(Dataset records)

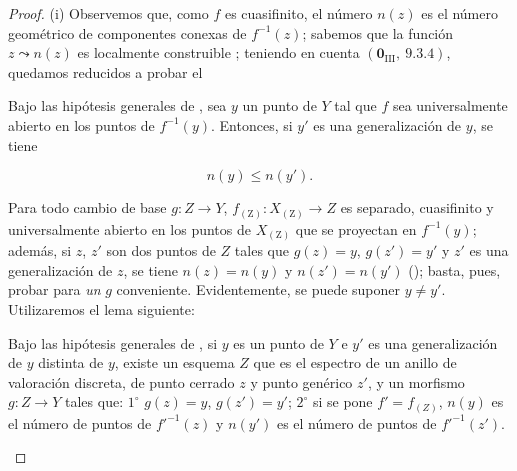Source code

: \begin{proof}
(i)
Observemos que, como $f$ es cuasifinito, el número $n(z)$ es el número geométrico de componentes conexas de $f^{-1}(z)$; sabemos que la función $z\leadsto n(z)$ es localmente construible ; teniendo en cuenta $(\mathbf{0}_{\mathrm{III}},~9.3.4)$, quedamos reducidos a probar el

\begin{corollary}[15.5.2]
\label{IV.15.5.2}
Bajo las hipótesis generales de , sea $y$ un punto de $Y$ tal que $f$ sea universalmente abierto en los puntos de $f^{-1}(y)$.
Entonces, si $y'$ es una generalización de $y$, se tiene
\end{corollary}

\begin{equation}
\tag{15.5.2.1}
\label{IV.15.5.2.1}
  n(y) \leq n(y').
\end{equation}

Para todo cambio de base $g:Z\to Y$, $f_{(\mathrm{Z})}:X_{(\mathrm{Z})}\to Z$ es separado, cuasifinito y universalmente abierto en los puntos de $X_{(\mathrm{Z})}$ que se proyectan en $f^{-1}(y)$; además, si $z$, $z'$ son dos puntos de $Z$ tales que $g(z)=y$, $g(z')=y'$ y $z'$ es una generalización de $z$, se tiene $n(z)=n(y)$ y $n(z')=n(y')$ (); basta, pues, probar  para \emph{un} $g$ conveniente.
Evidentemente, se puede suponer $y\neq y'$.
Utilizaremos el lema siguiente:

\begin{lemma}[15.5.2.2]
\label{IV.15.5.2.2}
Bajo las hipótesis generales de , si $y$ es un punto de $Y$ e $y'$ es una generalización de $y$ distinta de $y$, existe un esquema $Z$ que es el espectro de un anillo de valoración discreta, de punto cerrado $z$ y punto genérico $z'$, y un morfismo $g:Z\to Y$ tales que:
$1^\circ$ $g(z)=y$, $g(z')=y'$;
$2^\circ$ si se pone $f'=f_{(Z)}$, $n(y)$ es el número de puntos de $f'^{-1}(z)$ y $n(y')$ es el número de puntos de $f'^{-1}(z')$.
\end{lemma}


\end{proof}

Activity → Scan the entries above for the word "abierto". Report the lines that hold it.

Output of the exercise →
Bajo las hipótesis generales de , sea $y$ un punto de $Y$ tal que $f$ sea universalmente abierto en los puntos de $f^{-1}(y)$.
Para todo cambio de base $g:Z\to Y$, $f_{(\mathrm{Z})}:X_{(\mathrm{Z})}\to Z$ es separado, cuasifinito y universalmente abierto en los puntos de $X_{(\mathrm{Z})}$ que se proyectan en $f^{-1}(y)$; además, si $z$, $z'$ son dos puntos de $Z$ tales que $g(z)=y$, $g(z')=y'$ y $z'$ es una generalización de $z$, se tiene $n(z)=n(y)$ y $n(z')=n(y')$ (); basta, pues, probar  para \emph{un} $g$ conveniente.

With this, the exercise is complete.